* [ABOUT THIS EXERCISE]: Once you find the line containing "- **Technologies:** 🔧 C#" in the data below, copy it and each following line exactly, up to and including the line containing "## Plot Overview", and nothing else.

ENTRIES SUPPLIED below:

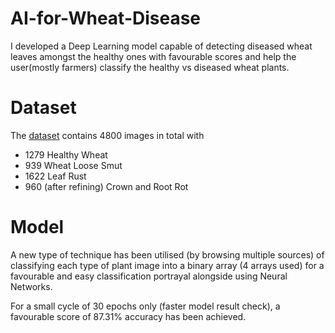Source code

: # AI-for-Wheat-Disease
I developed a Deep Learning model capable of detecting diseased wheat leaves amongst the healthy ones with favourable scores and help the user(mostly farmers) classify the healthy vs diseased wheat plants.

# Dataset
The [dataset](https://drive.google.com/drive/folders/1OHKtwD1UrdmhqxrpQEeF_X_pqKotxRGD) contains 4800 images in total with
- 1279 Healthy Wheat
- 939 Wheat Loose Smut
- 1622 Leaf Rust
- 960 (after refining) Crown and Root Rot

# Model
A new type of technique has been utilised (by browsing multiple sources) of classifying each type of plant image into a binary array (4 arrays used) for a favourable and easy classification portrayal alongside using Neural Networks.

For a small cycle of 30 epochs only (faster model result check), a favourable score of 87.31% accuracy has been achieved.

End of ENTRIES SUPPLIED.
ENTRIES SUPPLIED below:

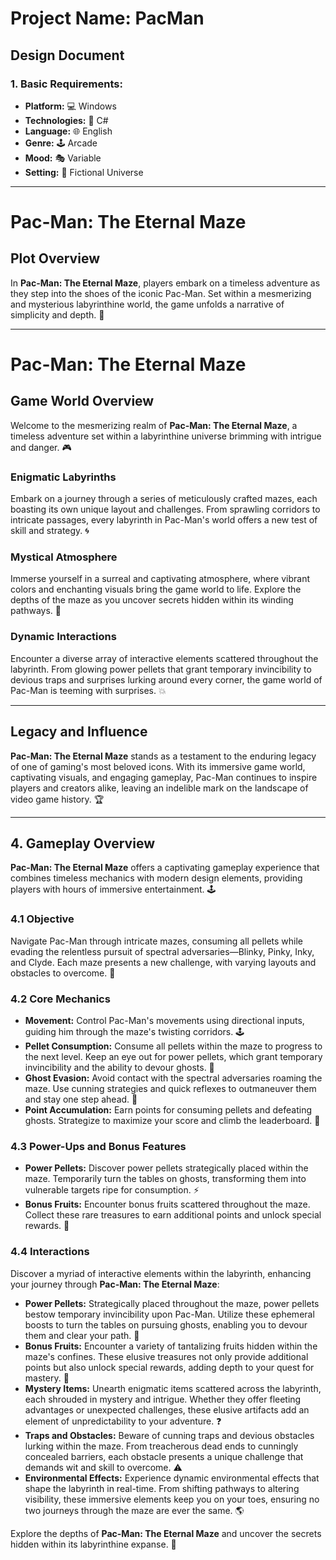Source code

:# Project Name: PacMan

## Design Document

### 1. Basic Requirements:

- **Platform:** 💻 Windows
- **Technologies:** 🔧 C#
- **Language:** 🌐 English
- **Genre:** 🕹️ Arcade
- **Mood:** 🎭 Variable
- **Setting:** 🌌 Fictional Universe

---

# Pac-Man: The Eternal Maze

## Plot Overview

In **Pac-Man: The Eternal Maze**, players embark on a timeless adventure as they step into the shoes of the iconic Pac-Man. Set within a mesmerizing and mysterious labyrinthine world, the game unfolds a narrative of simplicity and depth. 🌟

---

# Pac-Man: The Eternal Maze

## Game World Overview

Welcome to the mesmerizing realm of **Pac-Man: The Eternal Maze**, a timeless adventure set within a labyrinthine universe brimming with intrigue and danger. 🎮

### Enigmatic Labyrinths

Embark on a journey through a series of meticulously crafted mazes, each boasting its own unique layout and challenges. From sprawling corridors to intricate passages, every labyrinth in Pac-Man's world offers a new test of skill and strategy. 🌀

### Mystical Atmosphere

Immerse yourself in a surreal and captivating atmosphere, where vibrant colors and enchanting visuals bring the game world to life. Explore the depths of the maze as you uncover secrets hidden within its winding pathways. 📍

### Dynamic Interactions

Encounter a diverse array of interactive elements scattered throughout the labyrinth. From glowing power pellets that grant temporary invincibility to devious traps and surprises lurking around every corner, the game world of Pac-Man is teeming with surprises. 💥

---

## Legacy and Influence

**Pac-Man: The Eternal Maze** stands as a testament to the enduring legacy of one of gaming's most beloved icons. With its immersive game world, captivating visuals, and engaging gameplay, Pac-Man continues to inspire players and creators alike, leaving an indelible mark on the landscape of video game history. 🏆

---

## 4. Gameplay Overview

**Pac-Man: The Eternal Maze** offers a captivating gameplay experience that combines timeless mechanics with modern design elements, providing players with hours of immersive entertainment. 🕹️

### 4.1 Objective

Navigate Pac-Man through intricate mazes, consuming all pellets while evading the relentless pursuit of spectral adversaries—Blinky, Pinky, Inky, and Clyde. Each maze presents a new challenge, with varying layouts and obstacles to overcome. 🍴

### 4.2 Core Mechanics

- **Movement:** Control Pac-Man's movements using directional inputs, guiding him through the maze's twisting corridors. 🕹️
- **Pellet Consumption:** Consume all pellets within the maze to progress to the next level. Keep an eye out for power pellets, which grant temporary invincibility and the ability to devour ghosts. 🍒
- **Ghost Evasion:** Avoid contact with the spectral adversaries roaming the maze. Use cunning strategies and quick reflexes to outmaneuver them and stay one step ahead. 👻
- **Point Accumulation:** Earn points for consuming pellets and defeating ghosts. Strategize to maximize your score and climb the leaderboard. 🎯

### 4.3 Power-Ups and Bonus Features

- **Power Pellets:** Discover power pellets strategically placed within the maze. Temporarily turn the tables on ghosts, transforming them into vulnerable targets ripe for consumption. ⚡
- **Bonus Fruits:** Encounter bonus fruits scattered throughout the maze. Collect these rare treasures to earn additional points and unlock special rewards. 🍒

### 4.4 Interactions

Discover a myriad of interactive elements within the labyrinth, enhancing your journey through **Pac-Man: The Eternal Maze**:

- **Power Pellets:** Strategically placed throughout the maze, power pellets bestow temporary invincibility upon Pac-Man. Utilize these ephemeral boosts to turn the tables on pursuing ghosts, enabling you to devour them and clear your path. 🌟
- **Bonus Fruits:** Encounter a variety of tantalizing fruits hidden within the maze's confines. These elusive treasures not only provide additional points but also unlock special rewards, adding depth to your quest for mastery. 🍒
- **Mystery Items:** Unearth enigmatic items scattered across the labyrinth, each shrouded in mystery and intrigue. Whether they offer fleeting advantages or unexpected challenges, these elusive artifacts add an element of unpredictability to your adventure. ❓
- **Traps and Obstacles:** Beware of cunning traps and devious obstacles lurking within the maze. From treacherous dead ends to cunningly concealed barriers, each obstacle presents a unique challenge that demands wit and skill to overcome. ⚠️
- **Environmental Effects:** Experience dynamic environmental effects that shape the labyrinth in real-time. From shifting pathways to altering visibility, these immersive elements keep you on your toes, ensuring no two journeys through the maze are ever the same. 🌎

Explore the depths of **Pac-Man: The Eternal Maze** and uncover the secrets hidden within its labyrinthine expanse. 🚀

End of ENTRIES SUPPLIED.
ENTRIES SUPPLIED below:

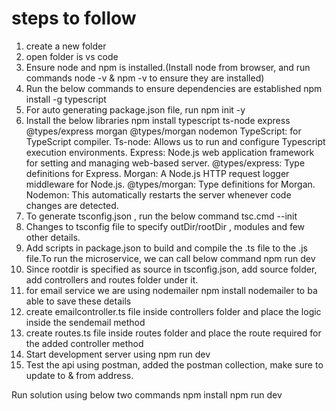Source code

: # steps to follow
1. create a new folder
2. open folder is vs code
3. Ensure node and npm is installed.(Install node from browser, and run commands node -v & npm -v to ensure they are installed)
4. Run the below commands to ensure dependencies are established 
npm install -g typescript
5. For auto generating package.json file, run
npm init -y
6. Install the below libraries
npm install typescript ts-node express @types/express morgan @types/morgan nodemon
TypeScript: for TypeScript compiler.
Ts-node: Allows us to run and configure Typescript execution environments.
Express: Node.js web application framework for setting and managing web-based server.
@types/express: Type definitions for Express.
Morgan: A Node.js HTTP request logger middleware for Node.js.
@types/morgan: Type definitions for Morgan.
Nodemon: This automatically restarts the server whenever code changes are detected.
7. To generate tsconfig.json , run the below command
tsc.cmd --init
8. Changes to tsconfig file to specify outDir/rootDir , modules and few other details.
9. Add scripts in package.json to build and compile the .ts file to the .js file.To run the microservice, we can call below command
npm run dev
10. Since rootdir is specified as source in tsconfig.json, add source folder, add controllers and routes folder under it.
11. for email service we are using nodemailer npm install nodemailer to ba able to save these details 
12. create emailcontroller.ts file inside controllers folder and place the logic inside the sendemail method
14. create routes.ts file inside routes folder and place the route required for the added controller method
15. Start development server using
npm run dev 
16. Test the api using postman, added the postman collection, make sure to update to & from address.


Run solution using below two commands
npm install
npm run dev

End of ENTRIES SUPPLIED.

* [YOUR SOLUTION]:
- **Technologies:** 🔧 C#
- **Language:** 🌐 English
- **Genre:** 🕹️ Arcade
- **Mood:** 🎭 Variable
- **Setting:** 🌌 Fictional Universe

---

# Pac-Man: The Eternal Maze

## Plot Overview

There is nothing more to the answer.